Entries taken from a collection
════════
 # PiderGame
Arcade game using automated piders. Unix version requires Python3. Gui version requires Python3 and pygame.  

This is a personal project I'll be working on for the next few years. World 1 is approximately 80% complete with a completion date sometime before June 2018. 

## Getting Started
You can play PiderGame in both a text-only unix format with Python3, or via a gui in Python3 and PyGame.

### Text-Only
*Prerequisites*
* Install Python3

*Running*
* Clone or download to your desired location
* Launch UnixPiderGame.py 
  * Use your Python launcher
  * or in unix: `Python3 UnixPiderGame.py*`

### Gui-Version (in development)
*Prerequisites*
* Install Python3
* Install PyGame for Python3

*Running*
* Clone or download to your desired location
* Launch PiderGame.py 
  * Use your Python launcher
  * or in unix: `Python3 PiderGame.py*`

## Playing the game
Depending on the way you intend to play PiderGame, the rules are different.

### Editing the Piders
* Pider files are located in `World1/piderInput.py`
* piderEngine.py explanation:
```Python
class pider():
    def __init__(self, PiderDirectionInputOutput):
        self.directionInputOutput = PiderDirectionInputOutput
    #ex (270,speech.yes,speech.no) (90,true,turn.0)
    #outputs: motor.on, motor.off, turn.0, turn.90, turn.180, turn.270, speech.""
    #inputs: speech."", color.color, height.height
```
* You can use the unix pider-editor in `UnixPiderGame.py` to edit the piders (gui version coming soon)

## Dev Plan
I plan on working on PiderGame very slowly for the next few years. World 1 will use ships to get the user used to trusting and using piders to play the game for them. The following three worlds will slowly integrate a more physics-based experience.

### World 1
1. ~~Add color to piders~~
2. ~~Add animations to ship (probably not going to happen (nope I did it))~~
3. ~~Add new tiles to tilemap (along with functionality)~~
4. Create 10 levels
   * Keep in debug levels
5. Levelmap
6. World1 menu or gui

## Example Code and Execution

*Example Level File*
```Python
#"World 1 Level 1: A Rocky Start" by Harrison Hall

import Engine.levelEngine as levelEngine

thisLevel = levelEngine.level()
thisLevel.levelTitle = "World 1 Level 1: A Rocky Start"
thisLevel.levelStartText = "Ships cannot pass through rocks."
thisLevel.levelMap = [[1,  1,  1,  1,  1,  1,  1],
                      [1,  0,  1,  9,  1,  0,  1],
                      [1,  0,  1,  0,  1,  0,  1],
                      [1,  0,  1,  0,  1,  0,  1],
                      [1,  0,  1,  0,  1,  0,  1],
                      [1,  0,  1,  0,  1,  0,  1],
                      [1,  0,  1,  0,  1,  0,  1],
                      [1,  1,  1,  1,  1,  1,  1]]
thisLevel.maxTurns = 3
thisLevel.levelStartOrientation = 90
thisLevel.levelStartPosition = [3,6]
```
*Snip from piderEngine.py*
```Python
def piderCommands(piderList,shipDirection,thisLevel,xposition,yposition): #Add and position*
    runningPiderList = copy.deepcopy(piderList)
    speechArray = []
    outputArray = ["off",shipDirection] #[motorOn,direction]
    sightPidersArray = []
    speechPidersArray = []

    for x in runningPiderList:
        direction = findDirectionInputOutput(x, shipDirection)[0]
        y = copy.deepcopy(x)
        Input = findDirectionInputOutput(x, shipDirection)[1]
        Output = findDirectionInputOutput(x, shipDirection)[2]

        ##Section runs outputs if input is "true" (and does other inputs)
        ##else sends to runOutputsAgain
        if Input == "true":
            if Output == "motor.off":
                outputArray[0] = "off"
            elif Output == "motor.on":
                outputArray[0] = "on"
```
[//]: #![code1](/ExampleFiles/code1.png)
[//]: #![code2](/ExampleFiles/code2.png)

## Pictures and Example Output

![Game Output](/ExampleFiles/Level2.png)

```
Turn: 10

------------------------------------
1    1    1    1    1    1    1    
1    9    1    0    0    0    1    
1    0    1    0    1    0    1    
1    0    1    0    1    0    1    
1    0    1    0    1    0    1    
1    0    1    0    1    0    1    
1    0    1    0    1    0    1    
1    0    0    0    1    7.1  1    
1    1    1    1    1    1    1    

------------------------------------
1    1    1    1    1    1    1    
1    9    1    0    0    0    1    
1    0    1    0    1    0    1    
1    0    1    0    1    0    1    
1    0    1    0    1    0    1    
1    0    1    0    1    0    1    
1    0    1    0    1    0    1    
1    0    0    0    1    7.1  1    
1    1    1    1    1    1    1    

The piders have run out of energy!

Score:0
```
════════
Work instructions:
Read the entries and pick out all lines that include the word "thisLevel".

Response area:
thisLevel = levelEngine.level()
thisLevel.levelTitle = "World 1 Level 1: A Rocky Start"
thisLevel.levelStartText = "Ships cannot pass through rocks."
thisLevel.levelMap = [[1,  1,  1,  1,  1,  1,  1],
thisLevel.maxTurns = 3
thisLevel.levelStartOrientation = 90
thisLevel.levelStartPosition = [3,6]
def piderCommands(piderList,shipDirection,thisLevel,xposition,yposition): #Add and position*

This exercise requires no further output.